#### [WHAT YOU WILL DO]
Set down the data below in full, exactly as it reads, but without the pictures.

Source texts of formatted documents
====

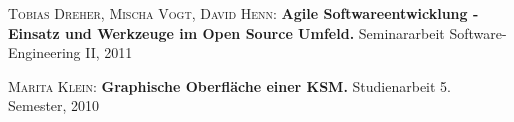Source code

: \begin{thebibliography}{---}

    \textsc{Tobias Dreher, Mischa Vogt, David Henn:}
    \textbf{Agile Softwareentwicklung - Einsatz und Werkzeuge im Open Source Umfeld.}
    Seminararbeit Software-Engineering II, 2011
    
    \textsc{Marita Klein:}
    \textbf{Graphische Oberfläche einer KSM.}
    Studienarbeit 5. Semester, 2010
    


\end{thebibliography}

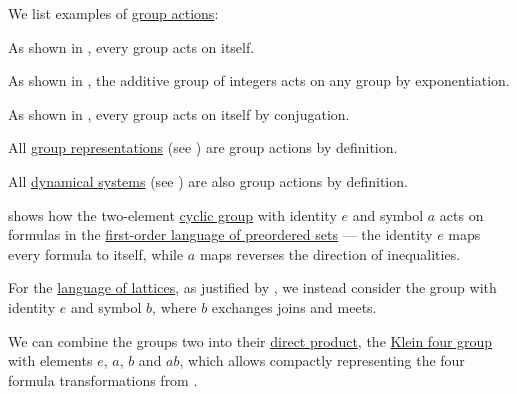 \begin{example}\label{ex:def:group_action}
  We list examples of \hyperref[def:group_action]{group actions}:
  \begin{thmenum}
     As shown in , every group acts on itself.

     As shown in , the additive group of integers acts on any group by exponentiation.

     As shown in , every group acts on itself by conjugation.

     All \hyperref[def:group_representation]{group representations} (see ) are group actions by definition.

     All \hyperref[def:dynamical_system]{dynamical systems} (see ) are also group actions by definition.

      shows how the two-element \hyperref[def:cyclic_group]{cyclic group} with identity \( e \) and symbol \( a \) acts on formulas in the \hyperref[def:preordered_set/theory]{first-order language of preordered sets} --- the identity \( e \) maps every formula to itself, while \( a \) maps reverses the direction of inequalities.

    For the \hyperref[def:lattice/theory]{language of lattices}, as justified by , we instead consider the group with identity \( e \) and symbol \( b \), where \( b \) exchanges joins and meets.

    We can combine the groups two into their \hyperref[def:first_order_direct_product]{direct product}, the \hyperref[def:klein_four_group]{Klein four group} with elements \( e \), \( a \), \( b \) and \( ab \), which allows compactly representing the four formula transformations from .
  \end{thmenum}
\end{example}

====

#### [WRITTEN SOLUTION]
Source code

: \begin{thebibliography}{---}

    \textsc{Tobias Dreher, Mischa Vogt, David Henn:}
    \textbf{Agile Softwareentwicklung - Einsatz und Werkzeuge im Open Source Umfeld.}
    Seminararbeit Software-Engineering II, 2011
    
    \textsc{Marita Klein:}
    \textbf{Graphische Oberfläche einer KSM.}
    Studienarbeit 5. Semester, 2010
    


\end{thebibliography}

 \begin{example}\label{ex:def:group_action}
  We list examples of \hyperref[def:group_action]{group actions}:
  \begin{thmenum}
     As shown in , every group acts on itself.

     As shown in , the additive group of integers acts on any group by exponentiation.

     As shown in , every group acts on itself by conjugation.

     All \hyperref[def:group_representation]{group representations} (see ) are group actions by definition.

     All \hyperref[def:dynamical_system]{dynamical systems} (see ) are also group actions by definition.

      shows how the two-element \hyperref[def:cyclic_group]{cyclic group} with identity \( e \) and symbol \( a \) acts on formulas in the \hyperref[def:preordered_set/theory]{first-order language of preordered sets} --- the identity \( e \) maps every formula to itself, while \( a \) maps reverses the direction of inequalities.

    For the \hyperref[def:lattice/theory]{language of lattices}, as justified by , we instead consider the group with identity \( e \) and symbol \( b \), where \( b \) exchanges joins and meets.

    We can combine the groups two into their \hyperref[def:first_order_direct_product]{direct product}, the \hyperref[def:klein_four_group]{Klein four group} with elements \( e \), \( a \), \( b \) and \( ab \), which allows compactly representing the four formula transformations from .
  \end{thmenum}
\end{example}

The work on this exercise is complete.